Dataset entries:
►

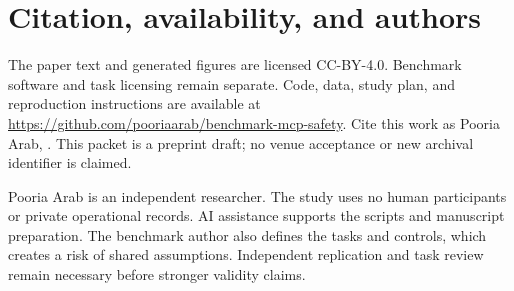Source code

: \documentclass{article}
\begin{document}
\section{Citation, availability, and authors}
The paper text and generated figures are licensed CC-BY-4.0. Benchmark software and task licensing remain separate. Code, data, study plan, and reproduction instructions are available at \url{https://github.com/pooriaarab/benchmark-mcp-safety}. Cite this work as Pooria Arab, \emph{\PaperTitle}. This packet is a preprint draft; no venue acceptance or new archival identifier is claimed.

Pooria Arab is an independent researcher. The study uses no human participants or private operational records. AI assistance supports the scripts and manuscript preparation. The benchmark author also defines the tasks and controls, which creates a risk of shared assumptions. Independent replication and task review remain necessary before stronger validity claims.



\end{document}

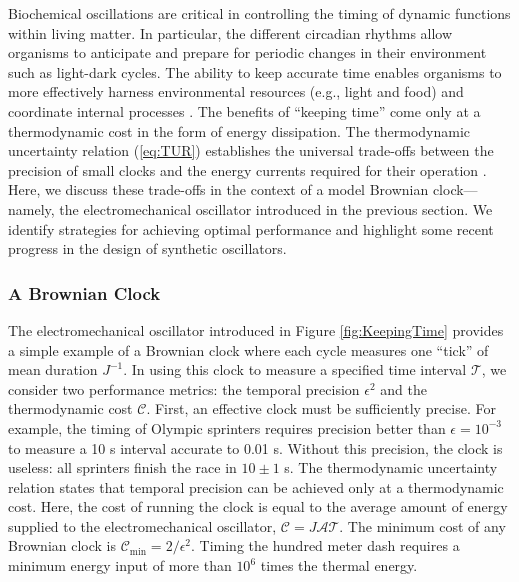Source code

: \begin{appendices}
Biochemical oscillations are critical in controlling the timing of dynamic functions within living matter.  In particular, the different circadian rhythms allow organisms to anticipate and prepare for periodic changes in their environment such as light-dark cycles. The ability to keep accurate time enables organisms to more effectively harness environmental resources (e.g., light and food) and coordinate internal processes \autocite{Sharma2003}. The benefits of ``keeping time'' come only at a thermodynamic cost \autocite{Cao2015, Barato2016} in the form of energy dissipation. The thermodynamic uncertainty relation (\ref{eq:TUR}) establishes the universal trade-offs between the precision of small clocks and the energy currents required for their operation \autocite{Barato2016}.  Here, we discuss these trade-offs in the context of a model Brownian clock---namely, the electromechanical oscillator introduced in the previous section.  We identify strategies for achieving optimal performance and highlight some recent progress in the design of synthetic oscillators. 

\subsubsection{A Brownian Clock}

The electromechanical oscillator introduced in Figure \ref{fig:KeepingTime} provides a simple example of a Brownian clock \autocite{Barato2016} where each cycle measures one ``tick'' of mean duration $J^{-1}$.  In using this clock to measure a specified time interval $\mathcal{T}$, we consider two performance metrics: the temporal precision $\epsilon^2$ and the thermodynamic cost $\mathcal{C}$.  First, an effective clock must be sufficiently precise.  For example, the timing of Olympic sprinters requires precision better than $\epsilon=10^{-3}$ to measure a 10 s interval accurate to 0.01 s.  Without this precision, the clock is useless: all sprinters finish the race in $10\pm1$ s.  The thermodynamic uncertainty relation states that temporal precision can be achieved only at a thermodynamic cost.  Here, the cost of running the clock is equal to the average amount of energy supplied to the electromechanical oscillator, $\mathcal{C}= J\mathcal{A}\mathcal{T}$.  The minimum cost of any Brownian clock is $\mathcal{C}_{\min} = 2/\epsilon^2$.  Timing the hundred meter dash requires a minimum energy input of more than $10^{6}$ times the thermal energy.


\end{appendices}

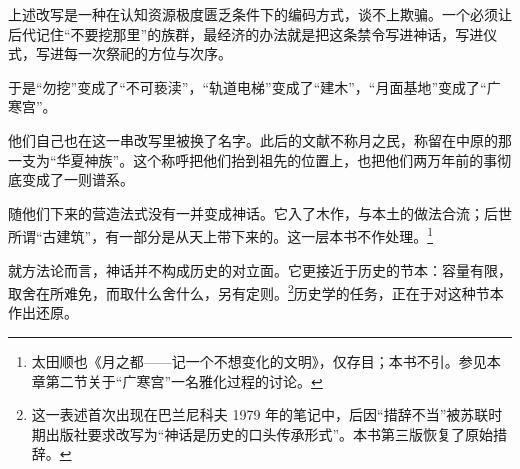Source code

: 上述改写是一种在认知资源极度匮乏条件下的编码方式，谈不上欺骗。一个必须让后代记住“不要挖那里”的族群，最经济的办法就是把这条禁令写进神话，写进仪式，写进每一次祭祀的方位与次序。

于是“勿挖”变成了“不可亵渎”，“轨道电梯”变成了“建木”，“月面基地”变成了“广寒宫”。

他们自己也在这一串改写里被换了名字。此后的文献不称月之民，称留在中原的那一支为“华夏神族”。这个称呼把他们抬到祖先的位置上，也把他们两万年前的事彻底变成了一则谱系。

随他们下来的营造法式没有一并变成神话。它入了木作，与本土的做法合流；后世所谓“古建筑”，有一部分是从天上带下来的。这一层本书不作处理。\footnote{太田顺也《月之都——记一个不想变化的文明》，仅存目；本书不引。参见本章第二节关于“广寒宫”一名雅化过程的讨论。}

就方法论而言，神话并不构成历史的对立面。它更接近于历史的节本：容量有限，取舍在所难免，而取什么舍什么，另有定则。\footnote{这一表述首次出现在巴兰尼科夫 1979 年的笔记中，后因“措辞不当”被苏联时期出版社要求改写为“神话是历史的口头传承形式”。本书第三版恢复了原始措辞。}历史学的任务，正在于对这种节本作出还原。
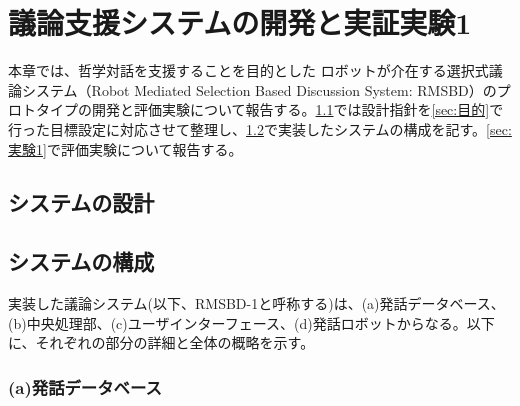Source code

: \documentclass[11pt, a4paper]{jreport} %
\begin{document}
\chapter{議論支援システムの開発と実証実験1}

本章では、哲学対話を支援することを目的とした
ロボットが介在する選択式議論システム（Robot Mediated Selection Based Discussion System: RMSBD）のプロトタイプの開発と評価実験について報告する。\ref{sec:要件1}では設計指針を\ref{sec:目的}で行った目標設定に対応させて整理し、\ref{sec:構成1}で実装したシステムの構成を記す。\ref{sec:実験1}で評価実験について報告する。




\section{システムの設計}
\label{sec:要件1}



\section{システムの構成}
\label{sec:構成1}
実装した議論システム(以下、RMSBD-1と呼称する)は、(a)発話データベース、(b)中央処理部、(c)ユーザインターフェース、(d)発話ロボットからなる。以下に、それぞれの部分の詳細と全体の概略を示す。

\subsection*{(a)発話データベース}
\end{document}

◄
►

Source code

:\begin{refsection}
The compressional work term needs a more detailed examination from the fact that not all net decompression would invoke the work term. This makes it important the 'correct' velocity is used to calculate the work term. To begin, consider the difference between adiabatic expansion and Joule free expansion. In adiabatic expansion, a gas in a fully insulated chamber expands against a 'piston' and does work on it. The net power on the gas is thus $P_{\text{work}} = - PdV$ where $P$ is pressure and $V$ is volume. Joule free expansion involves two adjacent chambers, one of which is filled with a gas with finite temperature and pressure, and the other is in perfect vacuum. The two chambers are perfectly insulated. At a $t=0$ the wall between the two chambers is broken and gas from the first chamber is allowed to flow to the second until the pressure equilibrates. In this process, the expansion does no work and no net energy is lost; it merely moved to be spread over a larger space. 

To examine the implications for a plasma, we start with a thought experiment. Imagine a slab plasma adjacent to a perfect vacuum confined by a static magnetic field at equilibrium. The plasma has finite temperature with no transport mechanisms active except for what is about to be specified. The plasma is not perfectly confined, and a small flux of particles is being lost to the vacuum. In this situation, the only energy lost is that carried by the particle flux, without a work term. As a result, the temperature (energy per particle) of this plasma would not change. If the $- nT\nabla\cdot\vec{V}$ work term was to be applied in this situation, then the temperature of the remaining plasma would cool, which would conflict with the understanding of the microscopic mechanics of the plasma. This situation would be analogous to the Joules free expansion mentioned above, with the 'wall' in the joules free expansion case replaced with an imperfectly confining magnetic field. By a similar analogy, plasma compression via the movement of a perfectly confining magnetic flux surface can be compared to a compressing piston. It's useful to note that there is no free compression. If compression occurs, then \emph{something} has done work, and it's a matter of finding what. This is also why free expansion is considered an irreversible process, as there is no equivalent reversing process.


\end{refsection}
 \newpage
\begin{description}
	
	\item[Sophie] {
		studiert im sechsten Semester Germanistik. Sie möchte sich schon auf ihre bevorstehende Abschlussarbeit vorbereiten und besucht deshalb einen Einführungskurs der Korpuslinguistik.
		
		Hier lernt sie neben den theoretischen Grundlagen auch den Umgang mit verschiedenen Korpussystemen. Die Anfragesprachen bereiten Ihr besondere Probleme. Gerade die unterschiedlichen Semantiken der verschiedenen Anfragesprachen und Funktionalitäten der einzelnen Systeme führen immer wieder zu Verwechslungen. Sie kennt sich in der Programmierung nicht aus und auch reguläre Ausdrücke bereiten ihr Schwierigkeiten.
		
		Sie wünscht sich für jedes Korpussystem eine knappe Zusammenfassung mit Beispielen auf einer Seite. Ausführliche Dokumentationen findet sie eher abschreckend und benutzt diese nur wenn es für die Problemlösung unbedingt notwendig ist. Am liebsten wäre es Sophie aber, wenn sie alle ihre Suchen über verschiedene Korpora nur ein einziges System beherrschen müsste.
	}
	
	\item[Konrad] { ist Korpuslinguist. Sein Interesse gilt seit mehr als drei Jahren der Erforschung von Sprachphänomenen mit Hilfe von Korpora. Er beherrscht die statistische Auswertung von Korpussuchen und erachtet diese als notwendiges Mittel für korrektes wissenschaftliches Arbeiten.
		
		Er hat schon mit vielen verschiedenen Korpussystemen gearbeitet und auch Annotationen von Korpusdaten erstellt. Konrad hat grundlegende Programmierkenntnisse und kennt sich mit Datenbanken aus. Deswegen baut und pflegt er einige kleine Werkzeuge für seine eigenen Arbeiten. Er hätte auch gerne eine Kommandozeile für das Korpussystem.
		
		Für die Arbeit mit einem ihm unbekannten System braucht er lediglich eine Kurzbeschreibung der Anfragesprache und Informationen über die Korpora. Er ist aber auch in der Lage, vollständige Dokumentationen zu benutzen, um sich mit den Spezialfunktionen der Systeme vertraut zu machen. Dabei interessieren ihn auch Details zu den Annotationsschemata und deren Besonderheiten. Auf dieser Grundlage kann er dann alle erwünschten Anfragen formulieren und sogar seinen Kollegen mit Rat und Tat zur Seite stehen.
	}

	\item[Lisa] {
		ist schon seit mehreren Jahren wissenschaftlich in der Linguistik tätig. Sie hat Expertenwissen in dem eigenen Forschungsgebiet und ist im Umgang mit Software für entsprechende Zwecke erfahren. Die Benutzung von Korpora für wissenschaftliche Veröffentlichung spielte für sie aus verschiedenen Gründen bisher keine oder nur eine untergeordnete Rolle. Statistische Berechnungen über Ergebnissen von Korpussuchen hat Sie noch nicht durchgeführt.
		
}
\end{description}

◄

WORK INSTRUCTION: Exactly how many lines of the records above contain "alle"? Please state only the number.

YOUR RESPONSE: 2